【好きだけど大嫌い】韓国社会の「倭色(日本文化)」とは?

 

いまや世界中に和食はあるけれど、「倭色」なんてものがあるのはお隣さんだけ。

韓国で「倭色(ウェセク)」といえば、「和風」や「日本的なもの」という意味。
でも実際に使われるときは、「悪質」や「下品なもの」といった悪い意味になる。

韓国は日本に統治されていたから、日本の「色(影響)」が残っている。
だから独立を回復したとき韓国では、社会に残存していた倭色を排除・追放しようとする運動が盛り上がった。

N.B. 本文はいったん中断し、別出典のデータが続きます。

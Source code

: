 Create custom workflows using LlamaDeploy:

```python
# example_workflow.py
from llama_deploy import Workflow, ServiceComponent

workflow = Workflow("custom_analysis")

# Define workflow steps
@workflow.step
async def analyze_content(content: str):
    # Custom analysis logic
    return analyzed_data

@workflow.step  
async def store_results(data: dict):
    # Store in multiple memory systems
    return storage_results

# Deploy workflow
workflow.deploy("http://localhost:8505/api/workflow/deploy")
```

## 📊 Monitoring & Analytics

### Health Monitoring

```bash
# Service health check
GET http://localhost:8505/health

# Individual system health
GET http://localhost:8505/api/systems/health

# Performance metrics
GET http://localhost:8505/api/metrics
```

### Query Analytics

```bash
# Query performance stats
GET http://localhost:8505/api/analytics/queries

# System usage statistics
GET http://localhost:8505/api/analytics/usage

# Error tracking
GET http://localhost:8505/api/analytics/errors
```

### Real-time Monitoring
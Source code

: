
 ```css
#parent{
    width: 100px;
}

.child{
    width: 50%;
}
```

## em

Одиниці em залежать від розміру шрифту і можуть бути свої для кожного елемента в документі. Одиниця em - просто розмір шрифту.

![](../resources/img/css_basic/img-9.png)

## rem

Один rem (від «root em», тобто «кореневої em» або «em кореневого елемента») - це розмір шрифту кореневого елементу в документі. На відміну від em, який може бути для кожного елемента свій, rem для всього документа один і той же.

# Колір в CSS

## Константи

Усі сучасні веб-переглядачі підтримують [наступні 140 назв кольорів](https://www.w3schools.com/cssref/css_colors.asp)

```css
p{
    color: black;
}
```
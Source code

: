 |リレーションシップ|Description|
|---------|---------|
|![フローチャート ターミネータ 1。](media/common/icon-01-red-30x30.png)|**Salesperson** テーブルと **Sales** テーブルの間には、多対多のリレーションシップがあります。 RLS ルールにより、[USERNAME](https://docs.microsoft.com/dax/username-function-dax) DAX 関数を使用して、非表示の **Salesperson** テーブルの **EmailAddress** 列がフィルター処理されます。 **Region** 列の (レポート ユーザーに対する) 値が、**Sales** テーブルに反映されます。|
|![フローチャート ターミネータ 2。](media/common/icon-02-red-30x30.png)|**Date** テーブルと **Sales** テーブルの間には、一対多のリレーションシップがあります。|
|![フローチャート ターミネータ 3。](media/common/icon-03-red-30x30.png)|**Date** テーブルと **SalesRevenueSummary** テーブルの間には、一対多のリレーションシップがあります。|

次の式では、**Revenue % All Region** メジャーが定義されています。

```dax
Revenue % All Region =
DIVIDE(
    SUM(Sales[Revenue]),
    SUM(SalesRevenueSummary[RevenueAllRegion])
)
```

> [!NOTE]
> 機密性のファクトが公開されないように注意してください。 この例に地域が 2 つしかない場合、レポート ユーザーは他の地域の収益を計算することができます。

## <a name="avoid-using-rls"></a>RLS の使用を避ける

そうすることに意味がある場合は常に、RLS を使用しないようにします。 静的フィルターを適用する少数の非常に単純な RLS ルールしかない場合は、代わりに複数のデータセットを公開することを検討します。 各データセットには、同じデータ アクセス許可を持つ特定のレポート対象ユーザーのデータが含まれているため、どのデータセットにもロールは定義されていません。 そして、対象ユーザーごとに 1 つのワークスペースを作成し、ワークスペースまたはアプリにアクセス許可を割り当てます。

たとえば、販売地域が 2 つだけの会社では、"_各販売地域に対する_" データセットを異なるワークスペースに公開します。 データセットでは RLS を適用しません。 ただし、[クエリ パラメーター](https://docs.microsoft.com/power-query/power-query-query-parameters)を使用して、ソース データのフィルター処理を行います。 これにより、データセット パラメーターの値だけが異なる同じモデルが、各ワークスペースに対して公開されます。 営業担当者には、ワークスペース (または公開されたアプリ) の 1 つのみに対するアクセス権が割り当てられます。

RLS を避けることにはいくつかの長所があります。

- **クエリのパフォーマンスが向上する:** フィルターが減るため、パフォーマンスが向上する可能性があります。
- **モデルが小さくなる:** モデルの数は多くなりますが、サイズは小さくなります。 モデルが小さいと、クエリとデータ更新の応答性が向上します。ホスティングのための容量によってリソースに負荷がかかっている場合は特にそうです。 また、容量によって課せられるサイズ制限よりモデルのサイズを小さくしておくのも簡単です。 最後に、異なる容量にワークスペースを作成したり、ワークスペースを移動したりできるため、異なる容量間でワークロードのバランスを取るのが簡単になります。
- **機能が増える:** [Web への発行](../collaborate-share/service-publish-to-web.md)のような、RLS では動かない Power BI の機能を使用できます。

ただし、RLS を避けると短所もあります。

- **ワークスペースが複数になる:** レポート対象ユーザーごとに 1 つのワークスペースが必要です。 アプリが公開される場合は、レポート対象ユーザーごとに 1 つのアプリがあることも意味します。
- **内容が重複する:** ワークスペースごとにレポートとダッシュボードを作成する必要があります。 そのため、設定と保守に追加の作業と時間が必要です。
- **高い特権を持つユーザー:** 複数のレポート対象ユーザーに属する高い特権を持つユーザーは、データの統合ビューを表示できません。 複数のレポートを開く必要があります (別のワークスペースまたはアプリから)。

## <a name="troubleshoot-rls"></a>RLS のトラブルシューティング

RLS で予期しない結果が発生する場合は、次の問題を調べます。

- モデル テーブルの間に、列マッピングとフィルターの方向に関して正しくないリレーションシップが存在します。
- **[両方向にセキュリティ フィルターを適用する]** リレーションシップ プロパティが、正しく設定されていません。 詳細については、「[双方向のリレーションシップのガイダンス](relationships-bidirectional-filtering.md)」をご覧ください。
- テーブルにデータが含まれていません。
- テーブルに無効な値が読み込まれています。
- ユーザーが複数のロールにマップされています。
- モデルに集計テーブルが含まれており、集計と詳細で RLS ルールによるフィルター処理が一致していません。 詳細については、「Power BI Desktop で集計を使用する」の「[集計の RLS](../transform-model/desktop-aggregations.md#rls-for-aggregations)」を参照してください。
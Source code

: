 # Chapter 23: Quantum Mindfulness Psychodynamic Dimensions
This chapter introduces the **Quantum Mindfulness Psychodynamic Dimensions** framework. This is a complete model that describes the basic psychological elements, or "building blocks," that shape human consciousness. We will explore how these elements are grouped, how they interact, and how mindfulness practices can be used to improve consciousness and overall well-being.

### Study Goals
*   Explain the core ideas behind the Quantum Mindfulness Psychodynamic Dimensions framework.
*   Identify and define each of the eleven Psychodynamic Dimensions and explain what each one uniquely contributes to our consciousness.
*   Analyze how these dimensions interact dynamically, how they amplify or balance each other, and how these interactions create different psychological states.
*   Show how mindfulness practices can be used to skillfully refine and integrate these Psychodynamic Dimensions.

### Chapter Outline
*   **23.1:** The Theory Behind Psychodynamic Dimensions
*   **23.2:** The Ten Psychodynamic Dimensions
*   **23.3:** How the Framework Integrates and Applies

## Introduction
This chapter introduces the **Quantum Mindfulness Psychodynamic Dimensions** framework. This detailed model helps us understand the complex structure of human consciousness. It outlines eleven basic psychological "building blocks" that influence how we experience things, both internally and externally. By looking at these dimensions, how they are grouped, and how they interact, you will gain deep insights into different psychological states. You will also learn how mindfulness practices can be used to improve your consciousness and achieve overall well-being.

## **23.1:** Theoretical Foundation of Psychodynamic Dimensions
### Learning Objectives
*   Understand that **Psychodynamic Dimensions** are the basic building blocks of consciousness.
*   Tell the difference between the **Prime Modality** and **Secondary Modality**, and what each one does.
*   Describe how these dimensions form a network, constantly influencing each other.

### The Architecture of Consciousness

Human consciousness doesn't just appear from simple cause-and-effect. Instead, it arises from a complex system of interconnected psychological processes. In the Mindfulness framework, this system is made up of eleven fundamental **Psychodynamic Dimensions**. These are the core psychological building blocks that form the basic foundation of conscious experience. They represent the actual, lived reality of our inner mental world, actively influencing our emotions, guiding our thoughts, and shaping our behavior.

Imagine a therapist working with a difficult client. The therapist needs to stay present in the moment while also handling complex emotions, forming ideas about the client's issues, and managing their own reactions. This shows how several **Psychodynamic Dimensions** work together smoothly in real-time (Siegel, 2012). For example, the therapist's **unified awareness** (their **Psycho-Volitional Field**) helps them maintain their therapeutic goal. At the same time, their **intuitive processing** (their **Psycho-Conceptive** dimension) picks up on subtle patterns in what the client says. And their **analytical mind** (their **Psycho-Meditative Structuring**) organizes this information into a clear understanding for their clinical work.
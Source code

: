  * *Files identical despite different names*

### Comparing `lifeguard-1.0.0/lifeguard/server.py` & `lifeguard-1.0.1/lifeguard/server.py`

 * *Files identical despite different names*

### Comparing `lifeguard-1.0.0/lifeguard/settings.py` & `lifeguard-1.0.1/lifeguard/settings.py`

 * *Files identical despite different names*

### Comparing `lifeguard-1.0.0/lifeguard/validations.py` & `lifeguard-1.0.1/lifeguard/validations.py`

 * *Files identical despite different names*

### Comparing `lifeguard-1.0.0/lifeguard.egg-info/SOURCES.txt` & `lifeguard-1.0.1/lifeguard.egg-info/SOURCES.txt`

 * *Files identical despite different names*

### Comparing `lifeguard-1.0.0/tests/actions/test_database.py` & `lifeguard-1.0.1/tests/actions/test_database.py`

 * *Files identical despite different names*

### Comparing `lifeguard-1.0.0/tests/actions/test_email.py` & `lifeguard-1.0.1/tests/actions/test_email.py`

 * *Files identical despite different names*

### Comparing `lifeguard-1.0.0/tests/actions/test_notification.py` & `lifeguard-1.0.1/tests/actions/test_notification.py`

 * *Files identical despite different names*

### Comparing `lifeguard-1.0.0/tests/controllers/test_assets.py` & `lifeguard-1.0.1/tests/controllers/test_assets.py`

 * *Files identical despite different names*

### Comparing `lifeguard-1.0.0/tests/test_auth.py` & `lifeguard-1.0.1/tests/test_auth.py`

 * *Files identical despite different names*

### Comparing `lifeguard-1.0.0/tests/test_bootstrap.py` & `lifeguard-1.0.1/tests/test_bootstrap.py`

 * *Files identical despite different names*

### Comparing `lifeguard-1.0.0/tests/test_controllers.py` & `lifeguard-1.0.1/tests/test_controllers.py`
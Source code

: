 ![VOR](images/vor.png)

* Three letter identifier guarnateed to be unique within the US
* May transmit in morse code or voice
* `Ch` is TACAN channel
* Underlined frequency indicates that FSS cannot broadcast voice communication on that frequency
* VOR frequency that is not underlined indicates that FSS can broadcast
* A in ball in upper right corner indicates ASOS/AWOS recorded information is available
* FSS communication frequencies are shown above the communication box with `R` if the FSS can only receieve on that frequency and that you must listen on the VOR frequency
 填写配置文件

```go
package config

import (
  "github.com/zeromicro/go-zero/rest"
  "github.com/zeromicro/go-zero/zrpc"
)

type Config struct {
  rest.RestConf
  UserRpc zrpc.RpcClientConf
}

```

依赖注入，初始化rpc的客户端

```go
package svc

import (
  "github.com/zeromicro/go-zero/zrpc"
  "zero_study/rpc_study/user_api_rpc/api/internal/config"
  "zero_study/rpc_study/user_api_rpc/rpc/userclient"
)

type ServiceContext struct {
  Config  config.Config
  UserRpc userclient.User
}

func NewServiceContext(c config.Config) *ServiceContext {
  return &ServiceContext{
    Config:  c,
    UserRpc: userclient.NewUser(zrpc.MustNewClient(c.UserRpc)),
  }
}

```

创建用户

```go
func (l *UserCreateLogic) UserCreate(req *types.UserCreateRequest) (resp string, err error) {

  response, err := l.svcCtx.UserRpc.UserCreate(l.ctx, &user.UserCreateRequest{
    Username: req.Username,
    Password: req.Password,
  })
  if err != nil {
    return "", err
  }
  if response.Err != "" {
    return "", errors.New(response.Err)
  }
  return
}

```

あらゆる種類の日本文化が『倭色文化』として排斥の対象とされ、あらゆる種類の日本文化の輸入が禁止の措置を受けることになる。1960年代には国内の人気歌手の歌が『倭色』とのことで発売中止になったこともあった。

倭色

 

中国人に「倭色」という言葉を見せたところ、「韓国人は本当にこんな言葉を使っているのですか?」と驚いていた。
「倭」だけでも、日本に対する差別や蔑視のニュアンスがある。
中国では反日感情が高まったときに、倭を使うという。
それに「色」には「色魔」のように、情欲という悪い意味がある。

日本人のボクにはイマイチ実感がないけれど、「倭色」は中国人でも引いてしまうらしい。

 

でもいまの韓国では、わりとカジュアルにこの言葉が使われている。
例えば去年、全国紙の中央日報にはこんな記事(2017年07月29日)があった。

倭色禁止時代、アトムはどのようにして韓国に飛んできたか

 

韓国が解放された直後は、「植民地時代の清算のために日本語や日本風など“倭色”を駆逐することに集中した」とある。
先ほどの「排斥の対象とされ」と同じ。

1965年に日韓が国交を正常化すると、この流れが変わる。
日本のものが少しずつ韓国へ入って来るようになった。
でもそれは部分的で、「日本製品はいいけど倭色(日本文化)はダメ」という感じ。
具体的に言うと、日本製のラジオを韓国で販売してもいいけど、日本の歌は流してはいけないということ。
日本製品を家に置くことはできるけど、日本語のドラマや歌を観たり聴いたりすることはできない。

 

日本を受け入れると同時に排除する。
こんな態度は中国人にもある。
中国旅行でお世話になった日本語ガイドは、中国の反日デモをバカにしていた。

「『小日本を打倒しろ!』と叫んでいる様子を東芝のテレビで見ているんですよ。みんな中国製より日本製を信頼してます。マスコミが日本製品の不買を呼びかけることもありますけど、中国のマスコミがよく使う『権利』『文化』『共和国』などは日本人がつくった言葉です。日本製を愛用していながら、日本を排除しようとする。おかしいですよ」

こうは言うけれど、この中国人は日本が過去にやったことを許していない。
でも反日デモを見ると、底の浅さを感じてバカバカしくなるという。

 

おっとソーリー。話がそれた。
韓国の「倭色」に戻す。

倭色が一切排除されていた時代でも、日本のアニメは韓国へやって来ていた。
例えば鉄腕アトムだ。
でも韓国では「宇宙少年アトム」になって、「アトムは韓国人に“国籍ロンダリング”」されたと上の記事に書いてある。
だからアトムを韓国のアニメとかん違いする人は多かった。

そういえば、ユンソナさんもこんなことを言っていたゾ。

韓国人タレントのユンソナはインタビューで「ドラえもんは韓国のものだと思ってました!」と韓国内の状況を語っている。

トンチャモン

 

タイガーマスクやマジンガーZも日本色を消して、韓国化させたものを放送していた。
だから倭色は禁止されていても、ステレス的に韓国社会へ流入していたのだ。

 

こんな状況が決定的に変わったのは1998年のこと。
この年に「日韓共同宣言(21世紀に向けた新たな日韓パートナーシップ)」が出された。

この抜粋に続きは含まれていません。